═══ Given data ═══
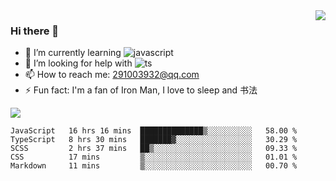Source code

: <img align='right' src='https://github-readme-stats.vercel.app/api?username=niaogege&show_icons=true&theme=radical'/>

### Hi there 👋

- 🌱 I’m currently learning ![javascript](https://img.shields.io/badge/javacript-learn-orange)
- 🤔 I’m looking for help with ![ts](https://img.shields.io/badge/ts-learn-yellow)
- 📫 How to reach me: 291003932@qq.com
- ⚡ Fun fact:  I'm a fan of Iron Man, I love to sleep and 书法

![](https://github-readme-stats.vercel.app/api/top-langs/?username=niaogege&layout=compact)

<!--START_SECTION:waka-->
```text
JavaScript   16 hrs 16 mins  ██████████████▒░░░░░░░░░░   58.00 % 
TypeScript   8 hrs 30 mins   ███████▓░░░░░░░░░░░░░░░░░   30.29 % 
SCSS         2 hrs 37 mins   ██▒░░░░░░░░░░░░░░░░░░░░░░   09.33 % 
CSS          17 mins         ▒░░░░░░░░░░░░░░░░░░░░░░░░   01.01 % 
Markdown     11 mins         ▒░░░░░░░░░░░░░░░░░░░░░░░░   00.70 % 
```
<!--END_SECTION:waka-->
═══
:: Work item ::
All of the data must be given again exactly, without the pictures.

:: Exercise solution ::
Source code

: <img align='right' src='https://github-readme-stats.vercel.app/api?username=niaogege&show_icons=true&theme=radical'/>

### Hi there 👋

- 🌱 I’m currently learning ![javascript](https://img.shields.io/badge/javacript-learn-orange)
- 🤔 I’m looking for help with ![ts](https://img.shields.io/badge/ts-learn-yellow)
- 📫 How to reach me: 291003932@qq.com
- ⚡ Fun fact:  I'm a fan of Iron Man, I love to sleep and 书法

![](https://github-readme-stats.vercel.app/api/top-langs/?username=niaogege&layout=compact)

<!--START_SECTION:waka-->
```text
JavaScript   16 hrs 16 mins  ██████████████▒░░░░░░░░░░   58.00 % 
TypeScript   8 hrs 30 mins   ███████▓░░░░░░░░░░░░░░░░░   30.29 % 
SCSS         2 hrs 37 mins   ██▒░░░░░░░░░░░░░░░░░░░░░░   09.33 % 
CSS          17 mins         ▒░░░░░░░░░░░░░░░░░░░░░░░░   01.01 % 
Markdown     11 mins         ▒░░░░░░░░░░░░░░░░░░░░░░░░   00.70 % 
```
<!--END_SECTION:waka-->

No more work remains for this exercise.